The school has ended in an operating deficit every year since fiscal 2022, according to audit reports the school submitted to the state. The latest audit from last year expresses “substantial doubt” about the school’s ability to stay open. And since the 2020-21 school year, the school had not met OEI’s requirements for keeping at least 45 days of cash reserve in order to meet financial obligations in the case of an emergency, according to OEI.
But school leaders say they’ve tried to address the authorizer’s concerns. And in an email to OEI last July, Bethel Park’s board called the authorizer’s’s escalating concerns “unwarranted” due to the school’s positive cash balance, and said that “the school’s financial position is no longer at high risk.”
Its first notice of deficiency from OEI was largely due to bookkeeping errors that have been addressed, the school said in a Dec. 19 response to the authorizer. In the first few months of this school year, the school spent less money and brought in more revenue than anticipated, Bethel Park noted. It believes it will build up 40 to 45 days of cash reserves by the end of the fiscal year.
And its enrollment of 225 this year was above initial projections.
“We have learned from and responded to past financial mistakes and oversight and feel confident not only in our ability to finish out this school year, but also to establish an ongoing financial position which should inspire confidence in renewal of our charter,” the school wrote.
Bethel Park has also cut costs to shore up its finances, including ending a $150,000 annual coaching and consulting services agreement with the PilotED Foundation, which was led by the school’s founder, Jacob Allen.
The foundation, which ended operations in December, provided help with grant writing, legal assistance, board recruiting, and coaching, said Adkins, the school’s former principal. The foundation still provided six months of work pro bono after the expiration of its contract last June, she said.
The school’s third grade IREAD results have also jumped to a 72% pass rate in 2024. Its attendance rate, however, remains just below the 90% that OEI requested it reach by summer 2024, and its ILEARN results have been stagnant.
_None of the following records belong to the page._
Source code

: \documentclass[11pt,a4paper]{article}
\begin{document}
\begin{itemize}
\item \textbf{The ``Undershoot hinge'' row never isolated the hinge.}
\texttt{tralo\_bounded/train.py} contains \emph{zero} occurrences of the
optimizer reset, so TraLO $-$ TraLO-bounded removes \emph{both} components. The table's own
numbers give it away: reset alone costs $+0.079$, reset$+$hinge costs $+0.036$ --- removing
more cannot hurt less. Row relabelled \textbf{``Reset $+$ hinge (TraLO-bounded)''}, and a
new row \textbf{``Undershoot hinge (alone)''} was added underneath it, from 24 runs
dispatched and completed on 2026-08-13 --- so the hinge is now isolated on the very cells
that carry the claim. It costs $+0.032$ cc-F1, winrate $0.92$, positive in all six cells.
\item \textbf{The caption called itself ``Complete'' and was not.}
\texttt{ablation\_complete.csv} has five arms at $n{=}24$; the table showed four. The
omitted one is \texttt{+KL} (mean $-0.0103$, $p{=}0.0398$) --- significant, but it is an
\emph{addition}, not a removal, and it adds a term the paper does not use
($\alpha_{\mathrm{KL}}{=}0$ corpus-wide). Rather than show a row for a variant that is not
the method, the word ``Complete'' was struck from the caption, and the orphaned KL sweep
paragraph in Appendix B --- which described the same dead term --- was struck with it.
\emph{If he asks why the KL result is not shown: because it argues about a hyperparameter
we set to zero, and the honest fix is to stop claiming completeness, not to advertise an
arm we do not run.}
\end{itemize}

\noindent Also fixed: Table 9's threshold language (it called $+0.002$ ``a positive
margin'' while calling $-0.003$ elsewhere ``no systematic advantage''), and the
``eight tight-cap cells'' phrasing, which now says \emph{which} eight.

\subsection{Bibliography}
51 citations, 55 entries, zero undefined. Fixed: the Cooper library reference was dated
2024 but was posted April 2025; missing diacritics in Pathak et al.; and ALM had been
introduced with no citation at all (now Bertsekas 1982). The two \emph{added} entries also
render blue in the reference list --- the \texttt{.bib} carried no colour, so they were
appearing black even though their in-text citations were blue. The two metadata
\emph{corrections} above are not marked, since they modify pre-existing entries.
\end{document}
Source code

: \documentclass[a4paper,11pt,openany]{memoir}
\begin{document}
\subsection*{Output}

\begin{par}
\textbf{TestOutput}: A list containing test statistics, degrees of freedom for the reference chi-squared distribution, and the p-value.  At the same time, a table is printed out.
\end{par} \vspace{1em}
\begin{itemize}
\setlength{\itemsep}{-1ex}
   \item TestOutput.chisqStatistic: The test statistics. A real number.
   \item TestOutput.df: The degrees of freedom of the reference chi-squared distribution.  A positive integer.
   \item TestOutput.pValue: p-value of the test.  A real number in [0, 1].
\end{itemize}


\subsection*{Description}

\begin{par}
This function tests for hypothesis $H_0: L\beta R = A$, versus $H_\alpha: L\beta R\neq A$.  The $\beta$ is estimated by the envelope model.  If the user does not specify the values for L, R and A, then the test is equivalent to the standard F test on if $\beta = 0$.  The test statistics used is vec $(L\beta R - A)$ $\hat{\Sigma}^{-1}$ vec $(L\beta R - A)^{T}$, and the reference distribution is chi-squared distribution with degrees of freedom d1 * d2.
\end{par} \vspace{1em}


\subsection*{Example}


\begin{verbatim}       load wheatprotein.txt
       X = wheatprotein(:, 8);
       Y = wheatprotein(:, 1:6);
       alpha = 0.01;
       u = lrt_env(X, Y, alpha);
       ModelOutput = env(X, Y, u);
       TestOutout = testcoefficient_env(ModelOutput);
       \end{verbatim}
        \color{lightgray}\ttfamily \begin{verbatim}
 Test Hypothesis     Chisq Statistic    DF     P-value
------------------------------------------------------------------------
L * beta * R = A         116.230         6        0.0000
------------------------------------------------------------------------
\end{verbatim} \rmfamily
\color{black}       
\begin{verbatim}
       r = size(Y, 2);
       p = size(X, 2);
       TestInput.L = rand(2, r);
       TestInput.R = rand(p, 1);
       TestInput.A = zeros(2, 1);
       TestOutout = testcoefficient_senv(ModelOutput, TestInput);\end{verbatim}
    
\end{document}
OEI said in its statement that even with the correction of the bookkeeping error, the school still had posted years of declining cash reserves, relatively slow enrollment growth, and high monthly expenses.
“Throughout the spring, summer, and fall, Bethel Park had to correct several errors in submitted financial documents and failed to meet multiple financial reporting deadlines,” OEI said. “In year six of a school’s charter, a strong authorizer should expect competent financial reporting and management.
Victory College Prep, which the mayor’s office described as a school in “strong financial standing,” did not disclose how much it is paying for the building. The school had higher rates of proficiency on the 2024 ILEARN exam than Bethel Park, and a slightly higher passing rate on the IREAD exam.